Vendue
Les américains ont le terme parfait pour cette guitare : “workhorse”. Le cheval de trait, l’outil de travail, l’animal docile et aidant, l’engin sans raffinement ou sophistication qui fait exactement ce qu’on lui demande. La J-45 n’est pas la guitare la plus tape-à-l’oeil de Gibson, et comparée à la J-200 ou la Hummingbird elle paraît carrément spartiate. Son sunburst sombre n’a pas la chaleureuse teinte miel d’une Martin vintage et elle n’a pas non plus l’énorme projection d’une dreadnought de Nazareth.
Mais l’attrait d’une grande J-45 est ailleurs. C’est une voix familière, un ronronnement rassurant et inspirant, un gros son chaud et sec à la fois.

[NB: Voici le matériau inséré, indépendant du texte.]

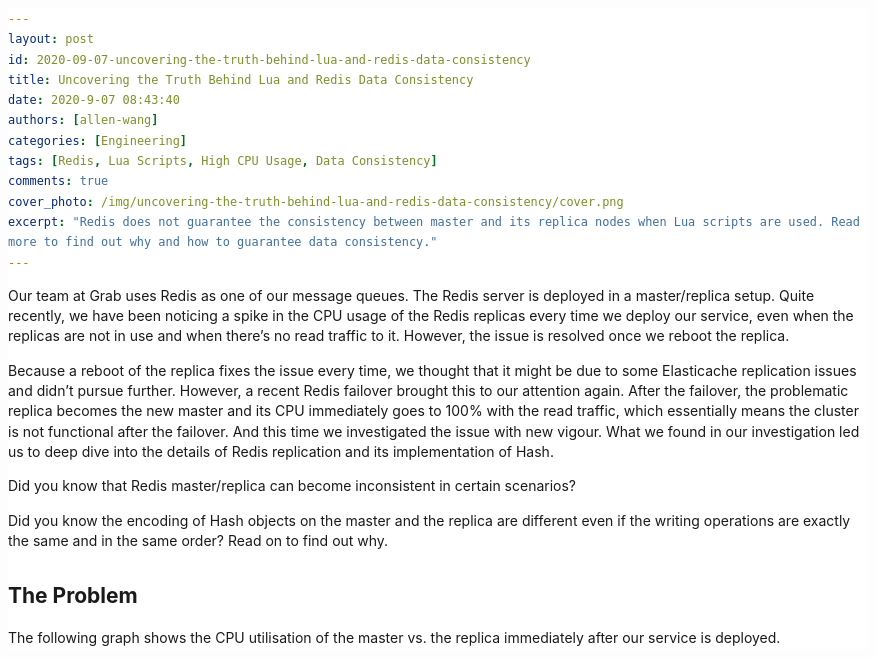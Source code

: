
 ```yaml
---
layout: post
id: 2020-09-07-uncovering-the-truth-behind-lua-and-redis-data-consistency
title: Uncovering the Truth Behind Lua and Redis Data Consistency
date: 2020-9-07 08:43:40
authors: [allen-wang]
categories: [Engineering]
tags: [Redis, Lua Scripts, High CPU Usage, Data Consistency]
comments: true
cover_photo: /img/uncovering-the-truth-behind-lua-and-redis-data-consistency/cover.png
excerpt: "Redis does not guarantee the consistency between master and its replica nodes when Lua scripts are used. Read more to find out why and how to guarantee data consistency."
---
```


Our team at Grab uses Redis as one of our message queues. The Redis server is deployed in a master/replica setup. Quite recently, we have been noticing a spike in the CPU usage of the Redis replicas every time we deploy our service, even when the replicas are not in use and when there’s no read traffic to it. However, the issue is resolved once we reboot the replica.

Because a reboot of the replica fixes the issue every time, we thought that it might be due to some Elasticache replication issues and didn’t pursue further. However, a recent Redis failover brought this to our attention again. After the failover, the problematic replica becomes the new master and its CPU immediately goes to 100% with the read traffic, which essentially means the cluster is not functional after the failover. And this time we investigated the issue with new vigour. What we found in our investigation led us to deep dive into the details of Redis replication and its implementation of Hash.

Did you know that Redis master/replica can become inconsistent in certain scenarios?

Did you know the encoding of Hash objects on the master and the replica are different even if the writing operations are exactly the same and in the same order? Read on to find out why.

## The Problem

The following graph shows the CPU utilisation of the master vs. the replica immediately after our service is deployed.

<div class="post-image-section"><figure>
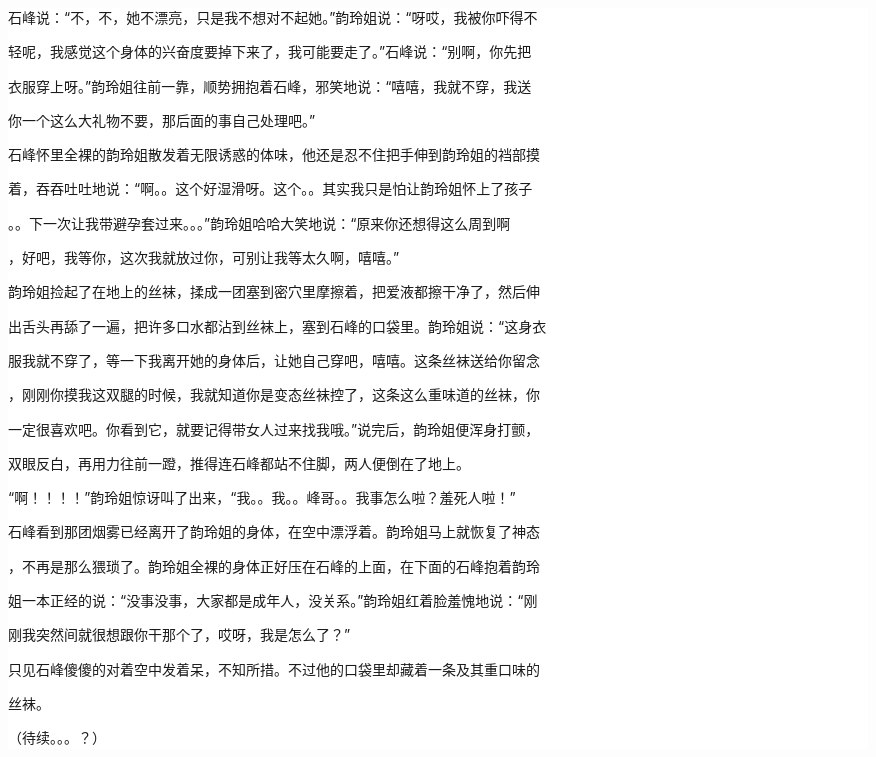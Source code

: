 石峰说：“不，不，她不漂亮，只是我不想对不起她。”韵玲姐说：“呀哎，我被你吓得不

轻呢，我感觉这个身体的兴奋度要掉下来了，我可能要走了。”石峰说：“别啊，你先把

衣服穿上呀。”韵玲姐往前一靠，顺势拥抱着石峰，邪笑地说：“嘻嘻，我就不穿，我送

你一个这么大礼物不要，那后面的事自己处理吧。”

石峰怀里全裸的韵玲姐散发着无限诱惑的体味，他还是忍不住把手伸到韵玲姐的裆部摸

着，吞吞吐吐地说：“啊。。这个好湿滑呀。这个。。其实我只是怕让韵玲姐怀上了孩子

。。下一次让我带避孕套过来。。。”韵玲姐哈哈大笑地说：“原来你还想得这么周到啊

，好吧，我等你，这次我就放过你，可别让我等太久啊，嘻嘻。”

韵玲姐捡起了在地上的丝袜，揉成一团塞到密穴里摩擦着，把爱液都擦干净了，然后伸

出舌头再舔了一遍，把许多口水都沾到丝袜上，塞到石峰的口袋里。韵玲姐说：“这身衣

服我就不穿了，等一下我离开她的身体后，让她自己穿吧，嘻嘻。这条丝袜送给你留念

，刚刚你摸我这双腿的时候，我就知道你是变态丝袜控了，这条这么重味道的丝袜，你

一定很喜欢吧。你看到它，就要记得带女人过来找我哦。”说完后，韵玲姐便浑身打颤，

双眼反白，再用力往前一蹬，推得连石峰都站不住脚，两人便倒在了地上。

“啊！！！！”韵玲姐惊讶叫了出来，“我。。我。。峰哥。。我事怎么啦？羞死人啦！”

石峰看到那团烟雾已经离开了韵玲姐的身体，在空中漂浮着。韵玲姐马上就恢复了神态

，不再是那么猥琐了。韵玲姐全裸的身体正好压在石峰的上面，在下面的石峰抱着韵玲

姐一本正经的说：“没事没事，大家都是成年人，没关系。”韵玲姐红着脸羞愧地说：“刚

刚我突然间就很想跟你干那个了，哎呀，我是怎么了？”

只见石峰傻傻的对着空中发着呆，不知所措。不过他的口袋里却藏着一条及其重口味的

丝袜。

（待续。。。？）


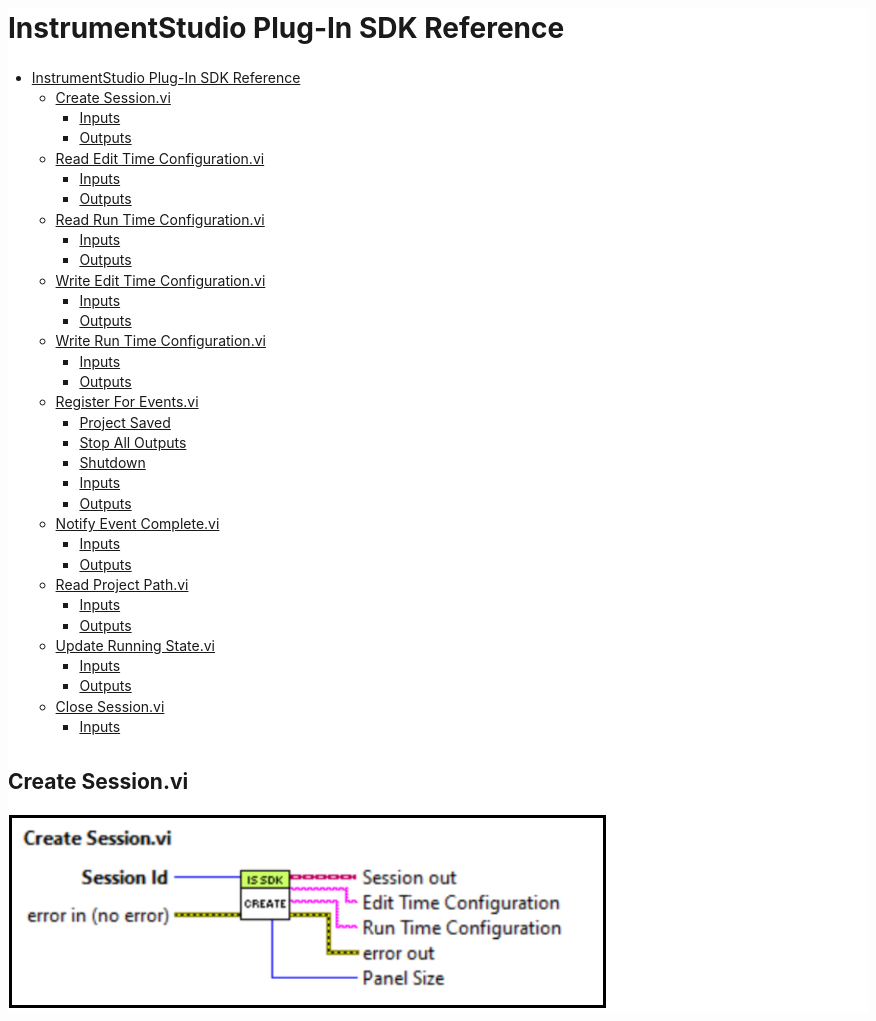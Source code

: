 # InstrumentStudio Plug-In SDK Reference

- [InstrumentStudio Plug-In SDK Reference](#instrumentstudio-plug-in-sdk-reference)
  - [Create Session.vi](#create-sessionvi)
    - [Inputs](#inputs)
    - [Outputs](#outputs)
  - [Read Edit Time Configuration.vi](#read-edit-time-configurationvi)
    - [Inputs](#inputs-1)
    - [Outputs](#outputs-1)
  - [Read Run Time Configuration.vi](#read-run-time-configurationvi)
    - [Inputs](#inputs-2)
    - [Outputs](#outputs-2)
  - [Write Edit Time Configuration.vi](#write-edit-time-configurationvi)
    - [Inputs](#inputs-3)
    - [Outputs](#outputs-3)
  - [Write Run Time Configuration.vi](#write-run-time-configurationvi)
    - [Inputs](#inputs-4)
    - [Outputs](#outputs-4)
  - [Register For Events.vi](#register-for-eventsvi)
    - [Project Saved](#project-saved)
    - [Stop All Outputs](#stop-all-outputs)
    - [Shutdown](#shutdown)
    - [Inputs](#inputs-5)
    - [Outputs](#outputs-5)
  - [Notify Event Complete.vi](#notify-event-completevi)
    - [Inputs](#inputs-6)
    - [Outputs](#outputs-6)
  - [Read Project Path.vi](#read-project-pathvi)
    - [Inputs](#inputs-7)
    - [Outputs](#outputs-7)
  - [Update Running State.vi](#update-running-statevi)
    - [Inputs](#inputs-8)
    - [Outputs](#outputs-8)
  - [Close Session.vi](#close-sessionvi)
    - [Inputs](#inputs-9)

## Create Session.vi

![Create Session](./images/InstrumentStudio%20Plug-In%20SDK%20Reference/Create%20Session.png)
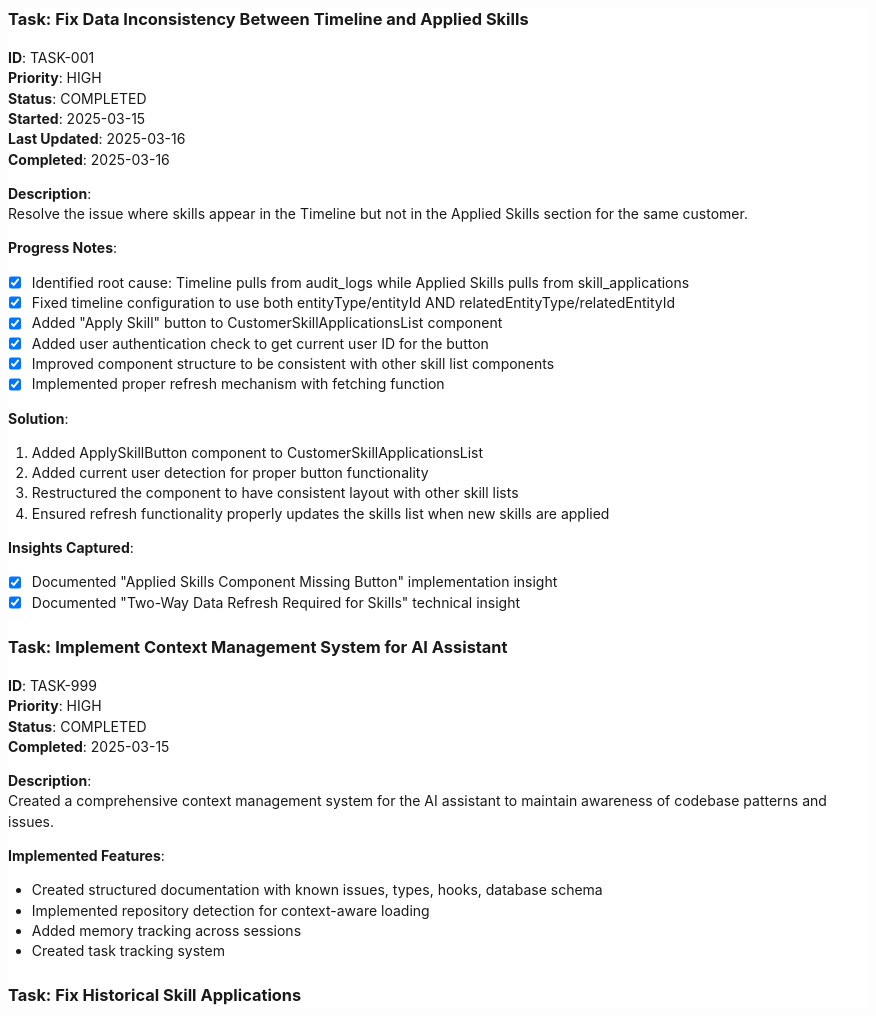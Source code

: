 ### Task: Fix Data Inconsistency Between Timeline and Applied Skills

**ID**: TASK-001  
**Priority**: HIGH  
**Status**: COMPLETED  
**Started**: 2025-03-15  
**Last Updated**: 2025-03-16  
**Completed**: 2025-03-16

**Description**:  
Resolve the issue where skills appear in the Timeline but not in the Applied Skills section for the same customer.

**Progress Notes**:
- [x] Identified root cause: Timeline pulls from audit_logs while Applied Skills pulls from skill_applications
- [x] Fixed timeline configuration to use both entityType/entityId AND relatedEntityType/relatedEntityId
- [x] Added "Apply Skill" button to CustomerSkillApplicationsList component
- [x] Added user authentication check to get current user ID for the button
- [x] Improved component structure to be consistent with other skill list components
- [x] Implemented proper refresh mechanism with fetching function

**Solution**:
1. Added ApplySkillButton component to CustomerSkillApplicationsList
2. Added current user detection for proper button functionality
3. Restructured the component to have consistent layout with other skill lists
4. Ensured refresh functionality properly updates the skills list when new skills are applied

**Insights Captured**:
- [x] Documented "Applied Skills Component Missing Button" implementation insight 
- [x] Documented "Two-Way Data Refresh Required for Skills" technical insight

### Task: Implement Context Management System for AI Assistant

**ID**: TASK-999  
**Priority**: HIGH  
**Status**: COMPLETED  
**Completed**: 2025-03-15

**Description**:  
Created a comprehensive context management system for the AI assistant to maintain awareness of codebase patterns and issues.

**Implemented Features**:
- Created structured documentation with known issues, types, hooks, database schema
- Implemented repository detection for context-aware loading
- Added memory tracking across sessions
- Created task tracking system

### Task: Fix Historical Skill Applications
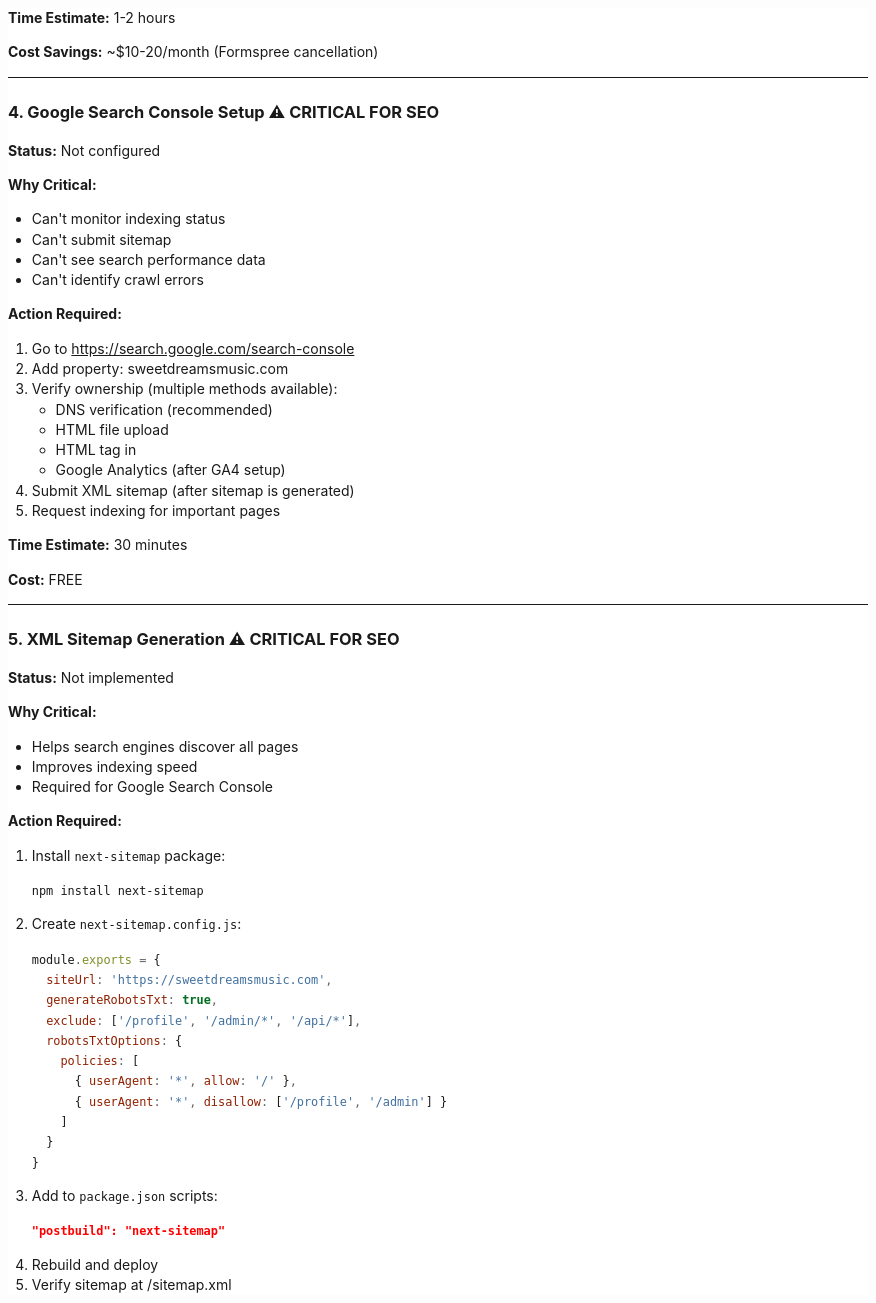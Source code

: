 **Time Estimate:** 1-2 hours

**Cost Savings:** ~$10-20/month (Formspree cancellation)

---

### 4. Google Search Console Setup ⚠️ CRITICAL FOR SEO
**Status:** Not configured

**Why Critical:**
- Can't monitor indexing status
- Can't submit sitemap
- Can't see search performance data
- Can't identify crawl errors

**Action Required:**
1. Go to https://search.google.com/search-console
2. Add property: sweetdreamsmusic.com
3. Verify ownership (multiple methods available):
   - DNS verification (recommended)
   - HTML file upload
   - HTML tag in <head>
   - Google Analytics (after GA4 setup)
4. Submit XML sitemap (after sitemap is generated)
5. Request indexing for important pages

**Time Estimate:** 30 minutes

**Cost:** FREE

---

### 5. XML Sitemap Generation ⚠️ CRITICAL FOR SEO
**Status:** Not implemented

**Why Critical:**
- Helps search engines discover all pages
- Improves indexing speed
- Required for Google Search Console

**Action Required:**
1. Install `next-sitemap` package:
   ```bash
   npm install next-sitemap
   ```
2. Create `next-sitemap.config.js`:
   ```js
   module.exports = {
     siteUrl: 'https://sweetdreamsmusic.com',
     generateRobotsTxt: true,
     exclude: ['/profile', '/admin/*', '/api/*'],
     robotsTxtOptions: {
       policies: [
         { userAgent: '*', allow: '/' },
         { userAgent: '*', disallow: ['/profile', '/admin'] }
       ]
     }
   }
   ```
3. Add to `package.json` scripts:
   ```json
   "postbuild": "next-sitemap"
   ```
4. Rebuild and deploy
5. Verify sitemap at /sitemap.xml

C’est un manche qui se love naturellement dans la paume de la main et qui incite à rester des heures sur un simple accord de Sol, juste pour profiter de l’intense richesse harmonique de chaque corde à vide. La J-45 est l’arme ultime du songwriter, la guitare qui assoit et complète parfaitement l’organe humain sans lui prendre toute la place. Ce n’est pas un hasard si on la retrouve entre les mains de vocalistes chevronnés comme Bruce Springsteen ou Buddy Holly.
Et la seule chose encore plus émouvante qu’une bonne J-45, c’est une vieille J-45 qui sonne, une guitare qui a déjà été l’outil d’un autre qui l’a aimée des années durant et lui a confié ses plus beaux accords. En vieillissant, les J-45 gagnent en soyeux des aigus et en rondeur de l’attaque, pour un résultat qui peut tutoyer le sublime.
Disons-le tout de go : c’est le cas pour cette belle brune de 1956. Elle est une player dans tous les sens du terme : les frettes, les mécaniques, le chevalet et les chevilles ont été changés, une attache-sangle a été rajoutée au talon du manche et on peut voir des petits cracs maîtrisés dans son dos. À son apparence, on voit immédiatement qu’elle a beaucoup servi et il suffit de deux accords pour comprendre. Celle-ci fait partie des excellentes, celles qui donnent envie d’écrire de meilleures chansons pour avoir quelque chose de digne à leur faire jouer.